**ASSIGNMENT:** Reproduce the data below in full and exclude every picture.

□ □ □

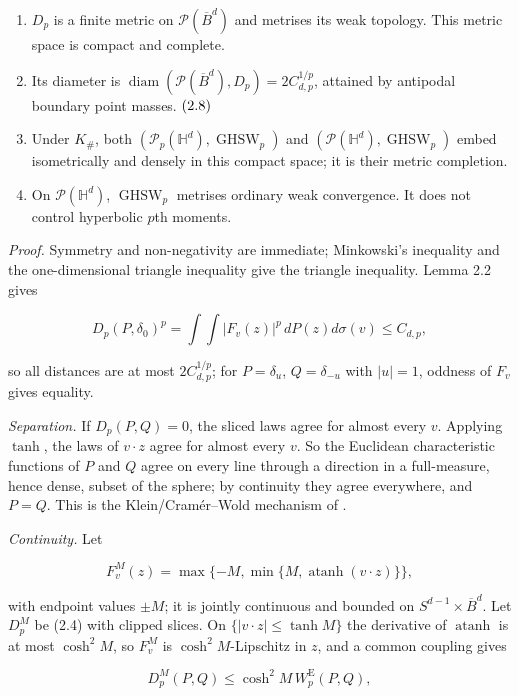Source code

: \documentclass[
  british,
  11pt,
  a4paper,
]{article}
\providecommand{\tightlist}{%
  \setlength{\itemsep}{0pt}\setlength{\parskip}{0pt}}
\begin{document}
\begin{enumerate}
\def\labelenumi{\arabic{enumi}.}
\tightlist
\item
  \(D_p\) is a finite metric on \(\mathcal P(\overline B^d)\) and
  metrises its weak topology. This metric space is compact and complete.
\item
  Its diameter is
  \(\operatorname{diam}(\mathcal P(\overline B^d),D_p)=2C_{d,p}^{1/p}\),
  attained by antipodal boundary point masses. \(\hfill(2.8)\)
\item
  Under \(K_\#\), both
  \((\mathcal P_p(\mathbb H^d),\operatorname{GHSW}_p)\) and
  \((\mathcal P(\mathbb H^d),\operatorname{GHSW}_p)\) embed
  isometrically and densely in this compact space; it is their metric
  completion.
\item
  On \(\mathcal P(\mathbb H^d)\), \(\operatorname{GHSW}_p\) metrises
  ordinary weak convergence. It does not control hyperbolic \(p\)th
  moments.
\end{enumerate}

\emph{Proof.} Symmetry and non-negativity are immediate; Minkowski's
inequality and the one-dimensional triangle inequality give the triangle
inequality. Lemma 2.2 gives

\[
D_p(P,\delta_0)^p=\int\!\int|F_v(z)|^p\,dP(z)d\sigma(v)\leq C_{d,p},
\tag{2.9}
\]

so all distances are at most \(2C_{d,p}^{1/p}\); for \(P=\delta_u\),
\(Q=\delta_{-u}\) with \(|u|=1\), oddness of \(F_v\) gives equality.

\emph{Separation.} If \(D_p(P,Q)=0\), the sliced laws agree for almost
every \(v\). Applying \(\tanh\), the laws of \(v\cdot z\) agree for
almost every \(v\). So the Euclidean characteristic functions of \(P\)
and \(Q\) agree on every line through a direction in a full-measure,
hence dense, subset of the sphere; by continuity they agree everywhere,
and \(P=Q\). This is the Klein/Cramér--Wold mechanism of
\citet{Lyons2014}.

\emph{Continuity.} Let

\[
F_v^M(z)=\max\{-M,\min\{M,\operatorname{atanh}(v\cdot z)\}\},
\tag{2.10}
\]

with endpoint values \(\pm M\); it is jointly continuous and bounded on
\(S^{d-1}\times\overline B^d\). Let \(D_p^M\) be (2.4) with clipped
slices. On \(\{|v\cdot z|\leq\tanh M\}\) the derivative of
\(\operatorname{atanh}\) is at most \(\cosh^2M\), so \(F_v^M\) is
\(\cosh^2M\)-Lipschitz in \(z\), and a common coupling gives

\[
D_p^M(P,Q)\leq\cosh^2M\,W_p^{\mathrm E}(P,Q),
\tag{2.11}
\]
\end{document}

□ □ □

**ANSWER BOX:**
Source code

: \documentclass[
  british,
  11pt,
  a4paper,
]{article}
\providecommand{\tightlist}{%
  \setlength{\itemsep}{0pt}\setlength{\parskip}{0pt}}
\begin{document}
\begin{enumerate}
\def\labelenumi{\arabic{enumi}.}
\tightlist
\item
  \(D_p\) is a finite metric on \(\mathcal P(\overline B^d)\) and
  metrises its weak topology. This metric space is compact and complete.
\item
  Its diameter is
  \(\operatorname{diam}(\mathcal P(\overline B^d),D_p)=2C_{d,p}^{1/p}\),
  attained by antipodal boundary point masses. \(\hfill(2.8)\)
\item
  Under \(K_\#\), both
  \((\mathcal P_p(\mathbb H^d),\operatorname{GHSW}_p)\) and
  \((\mathcal P(\mathbb H^d),\operatorname{GHSW}_p)\) embed
  isometrically and densely in this compact space; it is their metric
  completion.
\item
  On \(\mathcal P(\mathbb H^d)\), \(\operatorname{GHSW}_p\) metrises
  ordinary weak convergence. It does not control hyperbolic \(p\)th
  moments.
\end{enumerate}

\emph{Proof.} Symmetry and non-negativity are immediate; Minkowski's
inequality and the one-dimensional triangle inequality give the triangle
inequality. Lemma 2.2 gives

\[
D_p(P,\delta_0)^p=\int\!\int|F_v(z)|^p\,dP(z)d\sigma(v)\leq C_{d,p},
\tag{2.9}
\]

so all distances are at most \(2C_{d,p}^{1/p}\); for \(P=\delta_u\),
\(Q=\delta_{-u}\) with \(|u|=1\), oddness of \(F_v\) gives equality.

\emph{Separation.} If \(D_p(P,Q)=0\), the sliced laws agree for almost
every \(v\). Applying \(\tanh\), the laws of \(v\cdot z\) agree for
almost every \(v\). So the Euclidean characteristic functions of \(P\)
and \(Q\) agree on every line through a direction in a full-measure,
hence dense, subset of the sphere; by continuity they agree everywhere,
and \(P=Q\). This is the Klein/Cramér--Wold mechanism of
\citet{Lyons2014}.

\emph{Continuity.} Let

\[
F_v^M(z)=\max\{-M,\min\{M,\operatorname{atanh}(v\cdot z)\}\},
\tag{2.10}
\]

with endpoint values \(\pm M\); it is jointly continuous and bounded on
\(S^{d-1}\times\overline B^d\). Let \(D_p^M\) be (2.4) with clipped
slices. On \(\{|v\cdot z|\leq\tanh M\}\) the derivative of
\(\operatorname{atanh}\) is at most \(\cosh^2M\), so \(F_v^M\) is
\(\cosh^2M\)-Lipschitz in \(z\), and a common coupling gives

\[
D_p^M(P,Q)\leq\cosh^2M\,W_p^{\mathrm E}(P,Q),
\tag{2.11}
\]
\end{document}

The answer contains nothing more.